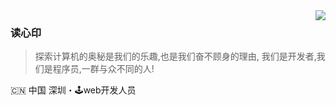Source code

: <img align="right" src="https://github-readme-stats.vercel.app/api?username=aa24615&show_icons=true&icon_color=805AD5&text_color=718096&bg_color=ffffff&hide_title=true" />

### 读心印

> 探索计算机的奥秘是我们的乐趣,也是我们奋不顾身的理由, 我们是开发者,我们是程序员,一群与众不同的人!

🇨🇳 中国 深圳・🕹web开发人员
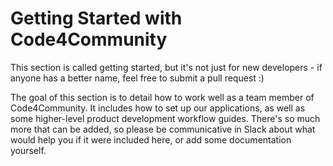 # Getting Started with Code4Community

This section is called getting started, but it's not just for new developers - if anyone has a better name, feel free to submit a pull request :)

The goal of this section is to detail how to work well as a team member of Code4Community. It includes how to set up our applications, as well as some higher-level product development workflow guides. There's so much more that can be added, so please be communicative in Slack about what would help you if it were included here, or add some documentation yourself. 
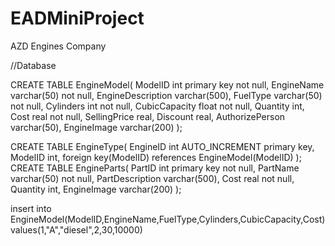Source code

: # EADMiniProject
AZD Engines Company 

//Database

CREATE TABLE EngineModel(
	ModelID int primary key not null,
	EngineName varchar(50) not null,
	EngineDescription varchar(500),
	FuelType varchar(50) not null,
	Cylinders int not null,
	CubicCapacity float not null,
	Quantity int,
	Cost real not null,
	SellingPrice real,
	Discount real,
	AuthorizePerson varchar(50),
	EngineImage varchar(200)
);

CREATE TABLE EngineType(
	EngineID int AUTO_INCREMENT primary key,
	ModelID int,
        foreign key(ModelID) references EngineModel(ModelID)
);
CREATE TABLE EngineParts(
	PartID int primary key not null,
	PartName varchar(50) not null,
	PartDescription varchar(500),
	Cost real not null,
	Quantity int,
        EngineImage varchar(200)
);

insert into EngineModel(ModelID,EngineName,FuelType,Cylinders,CubicCapacity,Cost) values(1,"A","diesel",2,30,10000)
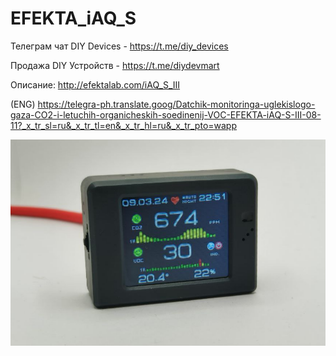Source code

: # EFEKTA_iAQ_S

Телеграм чат DIY Devices - https://t.me/diy_devices

Продажа DIY Устройств - https://t.me/diydevmart

Описание: http://efektalab.com/iAQ_S_III

(ENG) https://telegra-ph.translate.goog/Datchik-monitoringa-uglekislogo-gaza-CO2-i-letuchih-organicheskih-soedinenij-VOC-EFEKTA-iAQ-S-III-08-11?_x_tr_sl=ru&_x_tr_tl=en&_x_tr_hl=ru&_x_tr_pto=wapp

![EFEKTA iAQ S III](https://raw.githubusercontent.com/smartboxchannel/EFEKTA_iAQ_S_I_II_III/main/Images/6385dd77b70b642bd38d1.png) 
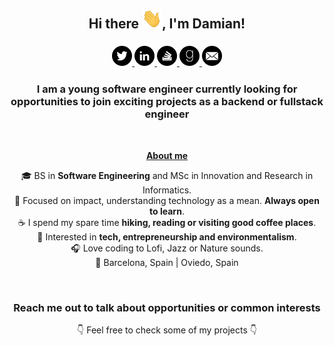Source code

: <html>
   <body>
      <h2 align="center">Hi there <img src="media/gifs/wave.gif" width="32" height="32"/>, I'm Damian!</h2>
      <h3 align="center">
         <a href="https://twitter.com/dami_rubio">
         <img src="media/icons/twitter_icon.svg" width="32" height="32"/>
         </a>
         <a href="https://www.linkedin.com/in/damianrubio">
         <img src="media/icons/linkedin_icon.svg" width="32" height="32"/>
         </a>
         <a href="https://stackoverflow.com/users/8214868/drubio?tab=profile">
         <img src="media/icons/stackoverflow_icon.svg" width="32" height="32"/>
         </a>
         <a href="https://www.goodreads.com/dami_rubio">
         <img src="media/icons/goodreads_icon.svg" width="32" height="32"/>
         </a>
         <a href="mailto:drubiocuervo@gmail.com">
         <img src="media/icons/mail_icon.svg" width="32" height="32"/>
         </a>
      </h3>
      <h3 align="center">I am a young software engineer currently looking for opportunities to join exciting projects as a backend or fullstack engineer</h3>
      <br>
      <p align="center"><b><u>About me</u></b></p>
      <p align="center">
         🎓 BS in <b>Software Engineering</b> and MSc in Innovation and Research in Informatics.
         <br>
         🎯 Focused on impact, understanding technology as a mean. <b>Always open to learn</b>.
         <br>
         ☕ I spend my spare time <b>hiking, reading or visiting good coffee places</b>.
         <br>
         🌱 Interested in <b>tech, entrepreneurship and environmentalism</b>.
         <br>
         🎧 Love coding to Lofi, Jazz or Nature sounds.
         <br>
         📌 Barcelona, Spain | Oviedo, Spain
      </p>
      <br>
      <h3 align="center">Reach me out to talk about opportunities or common interests </h2>
      <p align="center">
        👇 Feel free to check some of my projects 👇
      </p>
   </body>
</html>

_ASSIGNMENT:_ Which of the lines above include the word "projects"? Copy each of them.

_ANSWER TO THE PROBLEM:_
      <h3 align="center">I am a young software engineer currently looking for opportunities to join exciting projects as a backend or fullstack engineer</h3>
        👇 Feel free to check some of my projects 👇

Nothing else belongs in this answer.